Scottish PRS rent rises ‘among the highest in Britain’
The latest figures from the HomeLet Rental Index reveal that rents on new tenancies signed on a UK rental property outside of London over the three months to March 2016 were, on average, 4.9 per cent higher than in the same period of last year.
The figure in Greater London was 7.7 per cent higher than a year ago, although Scotland wasn’t far behind with an increase of 7.3 per cent in the same period, just ahead of the East Midlands with 6.8 per cent.
HomeLet’s research shows that rents continue to rise significantly ahead of inflation, with demand for property remaining strong.
London’s rental market, where the average rent on a new tenancy is now £1,536, continues to see rents rise more quickly than in other areas of the country. At 2.8 percentage points, the gap between rent rises on new tenancies in London and the rest of the UK, where rents average £755, was almost identical to last month (2.9 percentage points). Just one area of the UK, the North West of England, saw lower rents on new tenancies over the three months to March, with the HomeLet Rental Index recording a fall of 3.5 per cent over the year.

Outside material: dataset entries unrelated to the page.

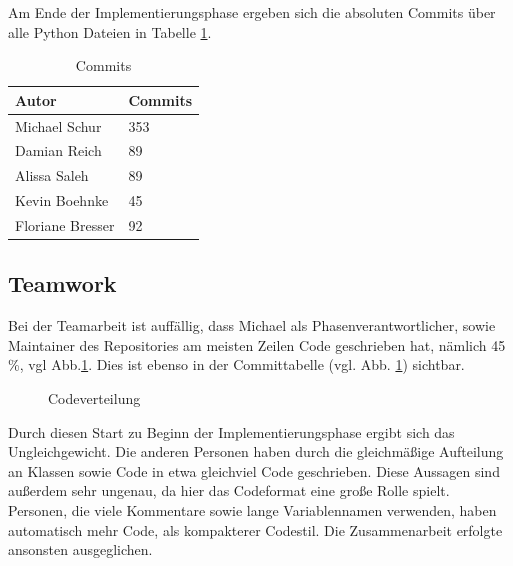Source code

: \documentclass{article}
\begin{document}
Am Ende der Implementierungsphase ergeben sich die absoluten Commits über alle Python Dateien in Tabelle \ref{tb: commits_overall}.

\begin{table}[]
\centering
\begin{tabular}{ll}
Autor            & Commits \\ \hline
Michael Schur    & 353     \\
Damian Reich     & 89      \\
Alissa Saleh     & 89      \\
Kevin Boehnke    & 45      \\
Floriane Bresser & 92     
\label{tb: commits_overall}
\end{tabular}
\caption{Commits}
\end{table}



\subsection{Teamwork}

Bei der Teamarbeit ist auffällig, dass Michael als Phasenverantwortlicher, sowie Maintainer des Repositories am meisten Zeilen Code geschrieben hat, nämlich 45 \%, vgl Abb.\ref{fig:teamwork}. Dies ist ebenso in der Committabelle (vgl. Abb. \ref{tb: commits_overall}) sichtbar.

\begin{figure}
\centering
{} 
\caption{Codeverteilung} \label{fig:teamwork}
\end{figure}

Durch diesen Start zu Beginn der Implementierungsphase ergibt sich das Ungleichgewicht. Die anderen Personen haben durch die gleichmäßige Aufteilung an Klassen sowie Code in etwa gleichviel Code geschrieben. Diese Aussagen sind außerdem sehr ungenau, da hier das Codeformat eine große Rolle spielt. Personen, die viele Kommentare sowie lange Variablennamen verwenden, haben automatisch mehr Code, als kompakterer Codestil.
Die Zusammenarbeit erfolgte ansonsten ausgeglichen.

\clearpage
\printunsrtglossary
\end{document}

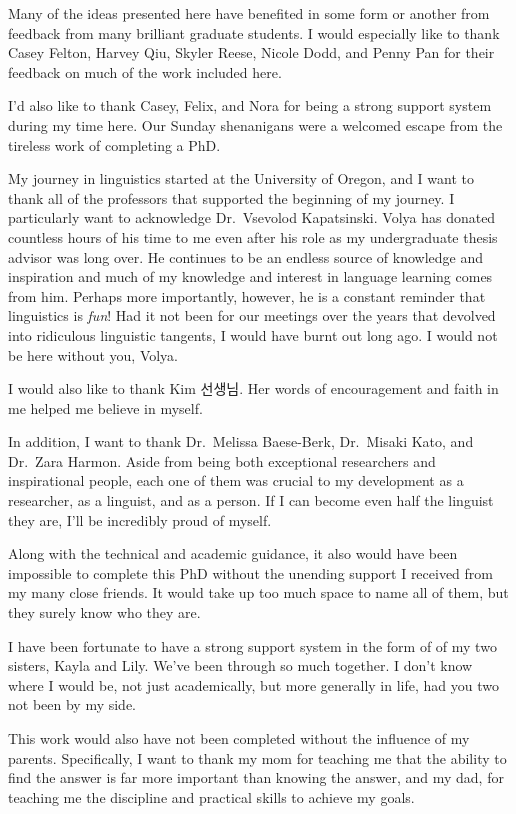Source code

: \documentclass[
  letterpaper,
  DIV=11,
  numbers=noendperiod,
  nottoc,
  oneside]{scrreprt}
\begin{document}
Many of the ideas presented here have benefited in some form or another
from feedback from many brilliant graduate students. I would especially
like to thank Casey Felton, Harvey Qiu, Skyler Reese, Nicole Dodd, and
Penny Pan for their feedback on much of the work included here.

I'd also like to thank Casey, Felix, and Nora for being a strong support
system during my time here. Our Sunday shenanigans were a welcomed
escape from the tireless work of completing a PhD.

My journey in linguistics started at the University of Oregon, and I
want to thank all of the professors that supported the beginning of my
journey. I particularly want to acknowledge Dr.~Vsevolod Kapatsinski.
Volya has donated countless hours of his time to me even after his role
as my undergraduate thesis advisor was long over. He continues to be an
endless source of knowledge and inspiration and much of my knowledge and
interest in language learning comes from him. Perhaps more importantly,
however, he is a constant reminder that linguistics is \emph{fun}! Had
it not been for our meetings over the years that devolved into
ridiculous linguistic tangents, I would have burnt out long ago. I would
not be here without you, Volya.

I would also like to thank Kim 선생님. Her words of encouragement and
faith in me helped me believe in myself.

In addition, I want to thank Dr.~Melissa Baese-Berk, Dr.~Misaki Kato,
and Dr.~Zara Harmon. Aside from being both exceptional researchers and
inspirational people, each one of them was crucial to my development as
a researcher, as a linguist, and as a person. If I can become even half
the linguist they are, I'll be incredibly proud of myself.

Along with the technical and academic guidance, it also would have been
impossible to complete this PhD without the unending support I received
from my many close friends. It would take up too much space to name all
of them, but they surely know who they are.

I have been fortunate to have a strong support system in the form of of
my two sisters, Kayla and Lily. We've been through so much together. I
don't know where I would be, not just academically, but more generally
in life, had you two not been by my side.

This work would also have not been completed without the influence of my
parents. Specifically, I want to thank my mom for teaching me that the
ability to find the answer is far more important than knowing the
answer, and my dad, for teaching me the discipline and practical skills
to achieve my goals.
\end{document}
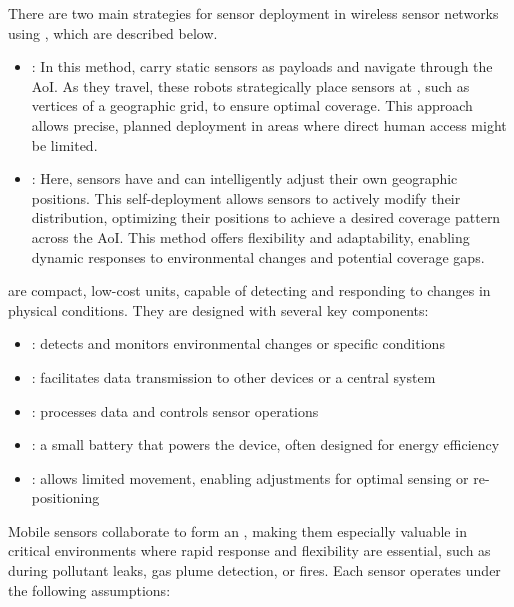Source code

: \documentclass[a4paper, 12pt]{report}
\begin{document}
    There are two main strategies for sensor deployment in wireless sensor networks using , which are described below.

    \begin{itemize}
        \item {}: In this method,  carry static sensors as payloads and navigate through the AoI. As they travel, these robots strategically place sensors at , such as vertices of a geographic grid, to ensure optimal coverage. This approach allows precise, planned deployment in areas where direct human access might be limited.
        \item {}: Here, sensors have  and can intelligently adjust their own geographic positions. This self-deployment allows sensors to actively modify their distribution, optimizing their positions to achieve a desired coverage pattern across the AoI. This method offers flexibility and adaptability, enabling dynamic responses to environmental changes and potential coverage gaps.
    \end{itemize}

     are compact, low-cost units, capable of detecting and responding to changes in physical conditions. They are designed with several key components:

    \begin{itemize}
        \item {}: detects and monitors environmental changes or specific conditions
        \item {}: facilitates data transmission to other devices or a central system
        \item {}: processes data and controls sensor operations
        \item {}: a small battery that powers the device, often designed for energy efficiency
        \item {}: allows limited movement, enabling adjustments for optimal sensing or re-positioning
    \end{itemize}

    Mobile sensors collaborate to form an , making them especially valuable in critical environments where rapid response and flexibility are essential, such as during pollutant leaks, gas plume detection, or fires. Each sensor operates under the following assumptions:
\end{document}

Martin Totty, Barbon Insurance Group’s chief executive officer, said: “We’ve continued to see increases in rents on new tenancies in almost every part of the UK during the first quarter, as the private rental market has responded to the pressures of an imbalance between demand and supply.
“However, external factors may now come into play: the stamp duty increase has already had an impact and that surge in the acquisition of property by landlords could now cause a short-term increase in the supply of rental property in some areas of the country. In the longer term, changes to rules around buy-to-let mortgage interest being offset against tax bills, coupled with the Bank of England’s instruction to lenders to apply more exacting criteria on buy-to-let lending, may have a limiting effect on supply. The data from the HomeLet Rental Index will be eagerly anticipated over the next few months as an indicator of the impact these changes have may have on the market.
“However, despite these factors, we expect the private rental sector to continue to play a crucial role in a housing market where population growth will continue for the foreseeable future according to official projections.”